WHAT NEEDS TO BE DONE → Your result should be the lines holding the word "used", copied from the entries below.

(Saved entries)
::::
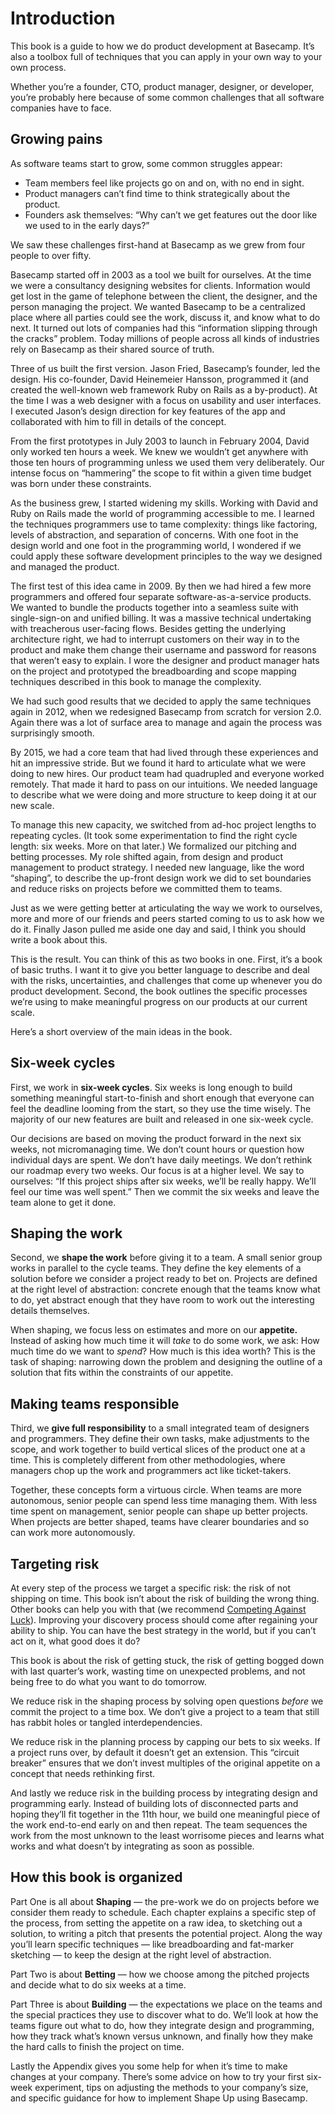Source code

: # Introduction

This book is a guide to how we do product development at Basecamp. It’s also a toolbox full of techniques that you can apply in your own way to your own process.

Whether you’re a founder, CTO, product manager, designer, or developer, you’re probably here because of some common challenges that all software companies have to face.

## Growing pains

As software teams start to grow, some common struggles appear:

- Team members feel like projects go on and on, with no end in sight.
- Product managers can’t find time to think strategically about the product.
- Founders ask themselves: “Why can’t we get features out the door like we used to in the early days?”

We saw these challenges first-hand at Basecamp as we grew from four people to over fifty.

Basecamp started off in 2003 as a tool we built for ourselves. At the time we were a consultancy designing websites for clients. Information would get lost in the game of telephone between the client, the designer, and the person managing the project. We wanted Basecamp to be a centralized place where all parties could see the work, discuss it, and know what to do next. It turned out lots of companies had this “information slipping through the cracks” problem. Today millions of people across all kinds of industries rely on Basecamp as their shared source of truth.

Three of us built the first version. Jason Fried, Basecamp’s founder, led the design. His co-founder, David Heinemeier Hansson, programmed it (and created the well-known web framework Ruby on Rails as a by-product). At the time I was a web designer with a focus on usability and user interfaces. I executed Jason’s design direction for key features of the app and collaborated with him to fill in details of the concept.

From the first prototypes in July 2003 to launch in February 2004, David only worked ten hours a week. We knew we wouldn’t get anywhere with those ten hours of programming unless we used them very deliberately. Our intense focus on “hammering” the scope to fit within a given time budget was born under these constraints.

As the business grew, I started widening my skills. Working with David and Ruby on Rails made the world of programming accessible to me. I learned the techniques programmers use to tame complexity: things like factoring, levels of abstraction, and separation of concerns. With one foot in the design world and one foot in the programming world, I wondered if we could apply these software development principles to the way we designed and managed the product.

The first test of this idea came in 2009. By then we had hired a few more programmers and offered four separate software-as-a-service products. We wanted to bundle the products together into a seamless suite with single-sign-on and unified billing. It was a massive technical undertaking with treacherous user-facing flows. Besides getting the underlying architecture right, we had to interrupt customers on their way in to the product and make them change their username and password for reasons that weren’t easy to explain. I wore the designer and product manager hats on the project and prototyped the breadboarding and scope mapping techniques described in this book to manage the complexity.

We had such good results that we decided to apply the same techniques again in 2012, when we redesigned Basecamp from scratch for version 2.0. Again there was a lot of surface area to manage and again the process was surprisingly smooth.

By 2015, we had a core team that had lived through these experiences and hit an impressive stride. But we found it hard to articulate what we were doing to new hires. Our product team had quadrupled and everyone worked remotely. That made it hard to pass on our intuitions. We needed language to describe what we were doing and more structure to keep doing it at our new scale.

To manage this new capacity, we switched from ad-hoc project lengths to repeating cycles. (It took some experimentation to find the right cycle length: six weeks. More on that later.) We formalized our pitching and betting processes. My role shifted again, from design and product management to product strategy. I needed new language, like the word “shaping”, to describe the up-front design work we did to set boundaries and reduce risks on projects before we committed them to teams.

Just as we were getting better at articulating the way we work to ourselves, more and more of our friends and peers started coming to us to ask how we do it. Finally Jason pulled me aside one day and said, I think you should write a book about this.

This is the result. You can think of this as two books in one. First, it’s a book of basic truths. I want it to give you better language to describe and deal with the risks, uncertainties, and challenges that come up whenever you do product development. Second, the book outlines the specific processes we’re using to make meaningful progress on our products at our current scale.

Here’s a short overview of the main ideas in the book.

## Six-week cycles

First, we work in **six-week cycles**. Six weeks is long enough to build something meaningful start-to-finish and short enough that everyone can feel the deadline looming from the start, so they use the time wisely. The majority of our new features are built and released in one six-week cycle.

Our decisions are based on moving the product forward in the next six weeks, not micromanaging time. We don’t count hours or question how individual days are spent. We don’t have daily meetings. We don’t rethink our roadmap every two weeks. Our focus is at a higher level. We say to ourselves: “If this project ships after six weeks, we’ll be really happy. We’ll feel our time was well spent.” Then we commit the six weeks and leave the team alone to get it done.

## Shaping the work

Second, we **shape the work** before giving it to a team. A small senior group works in parallel to the cycle teams. They define the key elements of a solution before we consider a project ready to bet on. Projects are defined at the right level of abstraction: concrete enough that the teams know what to do, yet abstract enough that they have room to work out the interesting details themselves.

When shaping, we focus less on estimates and more on our **appetite.** Instead of asking how much time it will _take_ to do some work, we ask: How much time do we want to _spend_? How much is this idea worth? This is the task of shaping: narrowing down the problem and designing the outline of a solution that fits within the constraints of our appetite.

## Making teams responsible

Third, we **give full responsibility** to a small integrated team of designers and programmers. They define their own tasks, make adjustments to the scope, and work together to build vertical slices of the product one at a time. This is completely different from other methodologies, where managers chop up the work and programmers act like ticket-takers.

Together, these concepts form a virtuous circle. When teams are more autonomous, senior people can spend less time managing them. With less time spent on management, senior people can shape up better projects. When projects are better shaped, teams have clearer boundaries and so can work more autonomously.

## Targeting risk

At every step of the process we target a specific risk: the risk of not shipping on time. This book isn’t about the risk of building the wrong thing. Other books can help you with that (we recommend [Competing Against Luck](https://www.amazon.com/Competing-Against-Luck-Innovation-Customer/dp/0062435612)). Improving your discovery process should come after regaining your ability to ship. You can have the best strategy in the world, but if you can’t act on it, what good does it do?

This book is about the risk of getting stuck, the risk of getting bogged down with last quarter’s work, wasting time on unexpected problems, and not being free to do what you want to do tomorrow.

We reduce risk in the shaping process by solving open questions _before_ we commit the project to a time box. We don’t give a project to a team that still has rabbit holes or tangled interdependencies.

We reduce risk in the planning process by capping our bets to six weeks. If a project runs over, by default it doesn’t get an extension. This “circuit breaker” ensures that we don’t invest multiples of the original appetite on a concept that needs rethinking first.

And lastly we reduce risk in the building process by integrating design and programming early. Instead of building lots of disconnected parts and hoping they’ll fit together in the 11th hour, we build one meaningful piece of the work end-to-end early on and then repeat. The team sequences the work from the most unknown to the least worrisome pieces and learns what works and what doesn’t by integrating as soon as possible.

## How this book is organized

Part One is all about **Shaping** — the pre-work we do on projects before we consider them ready to schedule. Each chapter explains a specific step of the process, from setting the appetite on a raw idea, to sketching out a solution, to writing a pitch that presents the potential project. Along the way you’ll learn specific techniques — like breadboarding and fat-marker sketching — to keep the design at the right level of abstraction.

Part Two is about **Betting** — how we choose among the pitched projects and decide what to do six weeks at a time.

Part Three is about **Building** — the expectations we place on the teams and the special practices they use to discover what to do. We’ll look at how the teams figure out what to do, how they integrate design and programming, how they track what’s known versus unknown, and finally how they make the hard calls to finish the project on time.

Lastly the Appendix gives you some help for when it’s time to make changes at your company. There’s some advice on how to try your first six-week experiment, tips on adjusting the methods to your company’s size, and specific guidance for how to implement Shape Up using Basecamp.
::::
ANSWER AREA →
- Founders ask themselves: “Why can’t we get features out the door like we used to in the early days?”
From the first prototypes in July 2003 to launch in February 2004, David only worked ten hours a week. We knew we wouldn’t get anywhere with those ten hours of programming unless we used them very deliberately. Our intense focus on “hammering” the scope to fit within a given time budget was born under these constraints.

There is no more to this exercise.